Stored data
------
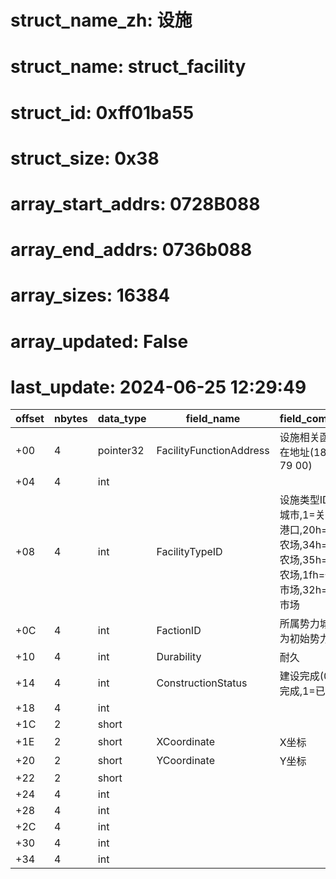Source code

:# struct_name_zh: 设施
# struct_name: struct_facility
# struct_id: 0xff01ba55
# struct_size: 0x38
# array_start_addrs: 0728B088
# array_end_addrs: 0736b088
# array_sizes: 16384
# array_updated: False
# last_update: 2024-06-25 12:29:49
| offset | nbytes | data_type | field_name              | field_comment                                                                                   |
| ------ | ------ | --------- | ----------------------- | ----------------------------------------------------------------------------------------------- |
| +00    | 4      | pointer32 | FacilityFunctionAddress | 设施相关函数所在地址(18 C7 79 00)                                                               |
| +04    | 4      | int       |                         |                                                                                                 |
| +08    | 4      | int       | FacilityTypeID          | 设施类型ID0=城市,1=关隘,2=港口,20h=一级农场,34h=二级农场,35h=三级农场,1fh=一级市场,32h=二级市场 |
| +0C    | 4      | int       | FactionID               | 所属势力城港关为初始势力                                                                        |
| +10    | 4      | int       | Durability              | 耐久                                                                                            |
| +14    | 4      | int       | ConstructionStatus      | 建设完成(0=未完成,1=已完成)                                                                     |
| +18    | 4      | int       |                         |                                                                                                 |
| +1C    | 2      | short     |                         |                                                                                                 |
| +1E    | 2      | short     | XCoordinate             | X坐标                                                                                           |
| +20    | 2      | short     | YCoordinate             | Y坐标                                                                                           |
| +22    | 2      | short     |                         |                                                                                                 |
| +24    | 4      | int       |                         |                                                                                                 |
| +28    | 4      | int       |                         |                                                                                                 |
| +2C    | 4      | int       |                         |                                                                                                 |
| +30    | 4      | int       |                         |                                                                                                 |
| +34    | 4      | int       |                         |                                                                                                 |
------
REQUIRED WORK
The answer is the complete set of records, copied exactly, with pictures omitted.

YOUR RESPONSE
Source code

:# struct_name_zh: 设施
# struct_name: struct_facility
# struct_id: 0xff01ba55
# struct_size: 0x38
# array_start_addrs: 0728B088
# array_end_addrs: 0736b088
# array_sizes: 16384
# array_updated: False
# last_update: 2024-06-25 12:29:49
| offset | nbytes | data_type | field_name              | field_comment                                                                                   |
| ------ | ------ | --------- | ----------------------- | ----------------------------------------------------------------------------------------------- |
| +00    | 4      | pointer32 | FacilityFunctionAddress | 设施相关函数所在地址(18 C7 79 00)                                                               |
| +04    | 4      | int       |                         |                                                                                                 |
| +08    | 4      | int       | FacilityTypeID          | 设施类型ID0=城市,1=关隘,2=港口,20h=一级农场,34h=二级农场,35h=三级农场,1fh=一级市场,32h=二级市场 |
| +0C    | 4      | int       | FactionID               | 所属势力城港关为初始势力                                                                        |
| +10    | 4      | int       | Durability              | 耐久                                                                                            |
| +14    | 4      | int       | ConstructionStatus      | 建设完成(0=未完成,1=已完成)                                                                     |
| +18    | 4      | int       |                         |                                                                                                 |
| +1C    | 2      | short     |                         |                                                                                                 |
| +1E    | 2      | short     | XCoordinate             | X坐标                                                                                           |
| +20    | 2      | short     | YCoordinate             | Y坐标                                                                                           |
| +22    | 2      | short     |                         |                                                                                                 |
| +24    | 4      | int       |                         |                                                                                                 |
| +28    | 4      | int       |                         |                                                                                                 |
| +2C    | 4      | int       |                         |                                                                                                 |
| +30    | 4      | int       |                         |                                                                                                 |
| +34    | 4      | int       |                         |                                                                                                 |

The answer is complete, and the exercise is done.